Si vous voulez être tranquille, fermez la fenêtre, baissez le son, et ne participez jamais à une discussion sur la musique. Il n'y a rien de pire qu'une discussion sur la musique, quand on veut philosopher en rond, car la musique est une impénitente arracheuse de masques. Les images résistent aux reflets, pas les sons. Les hommes sont moins habiles à trouver une place dans le son, comme ils le sont dans l'image. Leurs demeures sont garnies de miroirs, en lesquels ils se reconnaissent quand par hasard ils arrêtent leur course. Nulle invention, quant au sonore, ne vient renvoyer leur voix et en dessiner la figure dans un cadre familier.

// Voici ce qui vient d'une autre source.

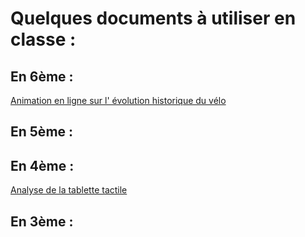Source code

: # Quelques documents à utiliser en classe :

## En 6ème :
[Animation en ligne sur l' évolution historique du vélo](images/evolution_velo.swf)

## En 5ème :

## En 4ème :

[Analyse de la tablette tactile](images/aftablette/index.html)

## En 3ème :


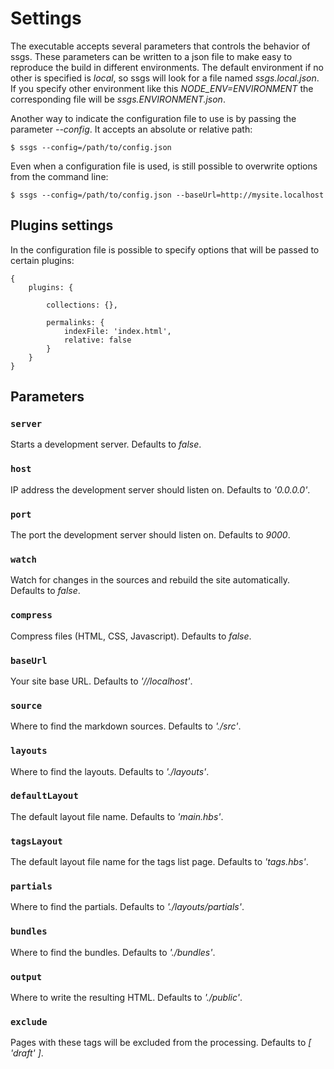 # Settings

The executable accepts several parameters that controls the behavior of ssgs. These parameters can be written to a json file to make easy to reproduce the build in different environments. The default environment if no other is specified is *local*, so ssgs will look for a file named *ssgs.local.json*. If you specify other environment like this *NODE_ENV=ENVIRONMENT* the corresponding file will be *ssgs.ENVIRONMENT.json*.

Another way to indicate the configuration file to use is by passing the parameter *--config*. It accepts an absolute or relative path:

    $ ssgs --config=/path/to/config.json

Even when a configuration file is used, is still possible to overwrite options from the command line:

    $ ssgs --config=/path/to/config.json --baseUrl=http://mysite.localhost

## Plugins settings

In the configuration file is possible to specify options that will be passed to certain plugins:

    {
        plugins: {

            collections: {},

            permalinks: {
                indexFile: 'index.html',
                relative: false
            }
        }
    }

## Parameters

### `server`

Starts a development server. Defaults to *false*.

### `host`

IP address the development server should listen on. Defaults to *'0.0.0.0'*.

### `port`

The port the development server should listen on. Defaults to *9000*.

### `watch`

Watch for changes in the sources and rebuild the site automatically. Defaults to *false*.

### `compress`

Compress files (HTML, CSS, Javascript). Defaults to *false*.

### `baseUrl`

Your site base URL. Defaults to *'//localhost'*.

### `source`

Where to find the markdown sources. Defaults to *'./src'*.

### `layouts`

Where to find the layouts. Defaults to *'./layouts'*.

### `defaultLayout`

The default layout file name. Defaults to *'main.hbs'*.

### `tagsLayout`

The default layout file name for the tags list page. Defaults to *'tags.hbs'*.

### `partials`

Where to find the partials. Defaults to *'./layouts/partials'*.

### `bundles`

Where to find the bundles. Defaults to *'./bundles'*.

### `output`

Where to write the resulting HTML. Defaults to *'./public'*.

### `exclude`

Pages with these tags will be excluded from the processing. Defaults to *[ 'draft' ]*.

Cette voix leur reste jusqu'à la fin étrange et étrangère.

    Le caquet filigrané de la poésie laisse peu de traces, dirait-on, il en laisse si peu qu'il ne parvient pas aux oreilles des rustres qui ne la distinguent qu'à grand renfort de signaux électriques envoyés aux cuisines du sentiment ; il faut marquer les temps et les accords et claquer du pied et soupirer dans les interstices, période au poing. Entre le sens et son absence, les sagouins ne voient rien, n'entendent que fichaises et sirops. Tout est là, pourtant. Ce qu'il y a, dans la musique, ce qu'il y a, dans la peinture, ce qu'il y a, dans la littérature, ce qu'il y a partout, en somme, c'est la poésie, absente ou présente. C'est la pointe du temps qui se grave en nous, ou qui se fige dans la mort. Il y a du son après le son, il y a du sens après le sens, l'image n'étant là que pour désigner et laisser croire qu'on peut fixer ce qui passe… La poésie est l'instant des instants, le bord de l'être-là. Figure peut-être mais surtout non-figure de la voix qui ne prend pas, qui n'adhère pas — car elle reste toujours une imparfaite inconnue.

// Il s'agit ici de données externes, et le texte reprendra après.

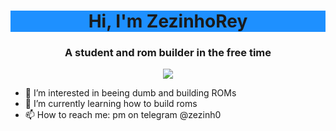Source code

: <h1 align="center" style="background-color:DodgerBlue">Hi, I'm ZezinhoRey</h1>
<h3 align="center">A student and rom builder in the free time</h3>
<p align="center"> <img src="https://avatars.githubusercontent.com/u/77554435?s=460&u=f3186fcffe1282839909c7d5c309d801c0d017be&v=4" /></p>

- 🔭 I’m interested in beeing dumb and building ROMs
- 🌱 I’m currently learning how to build roms
- 📫 How to reach me: pm on telegram @zezinh0
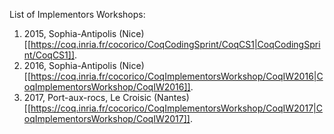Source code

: List of Implementors Workshops:

 1. 2015, Sophia-Antipolis (Nice) [[https://coq.inria.fr/cocorico/CoqCodingSprint/CoqCS1|CoqCodingSprint/CoqCS1]].
 1. 2016, Sophia-Antipolis (Nice) [[https://coq.inria.fr/cocorico/CoqImplementorsWorkshop/CoqIW2016|CoqImplementorsWorkshop/CoqIW2016]].
 1. 2017, Port-aux-rocs, Le Croisic (Nantes) [[https://coq.inria.fr/cocorico/CoqImplementorsWorkshop/CoqIW2017|CoqImplementorsWorkshop/CoqIW2017]].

J'ai longtemps reculé devant le mot poésie, trop gros et très minuscule, tellement il charrie de malentendus et de contresens. Je pensais qu'on pouvait et qu'on devait s'en passer, que la poésie s'était tellement compromise et ridiculisée que son discrédit salutaire ne pouvait que ramener un peu de décence dans la littérature. Dès qu'on prononçait son nom, on avait le sentiment d'être empoissé de bêtise, de singer ou d'agresser la Beauté, et un irrépressible ricanement nous venait aux lèvres. N'avait-elle pas convolé avec la chanson, cette idiote, et même avec la publicité, n'était-elle pas invoquée chaque jour par les piteux propagandistes du kitsch, qui nous dégoûtaient même de la plus simple des métaphores ou de la plus discrète des assonances ? Pleine lune en Provence, grondements du tonnerre… Arrêtez votre piano, je n'en peux plus ! Fermez la fenêtre… Laissons passer un peu de cette étrange lumière, qui est un cri d'alarme silencieux. Reprenons.

Quelle élégance y a-t-il quand la poésie s'absente ? Quelle distinction ? Comment celle-ci s'y prend-elle pour faire d'une belle musique une œuvre de génie ? Comme la flamme dans un verger par une nuit d'hiver. Les deux masses luttent l'une contre l'autre, lumière contre obscurité, couleur contre dessin, imprescriptible tendresse que rien ne laissait prévoir, bruit de l'eau courante dans l'aube, peau contre peau. On est là, dans l'odeur de vin et de café. Le givre à tes joues joue avec le livre posé à tes pieds, et cette poudre ne retombe qu'infinie parmi les mots.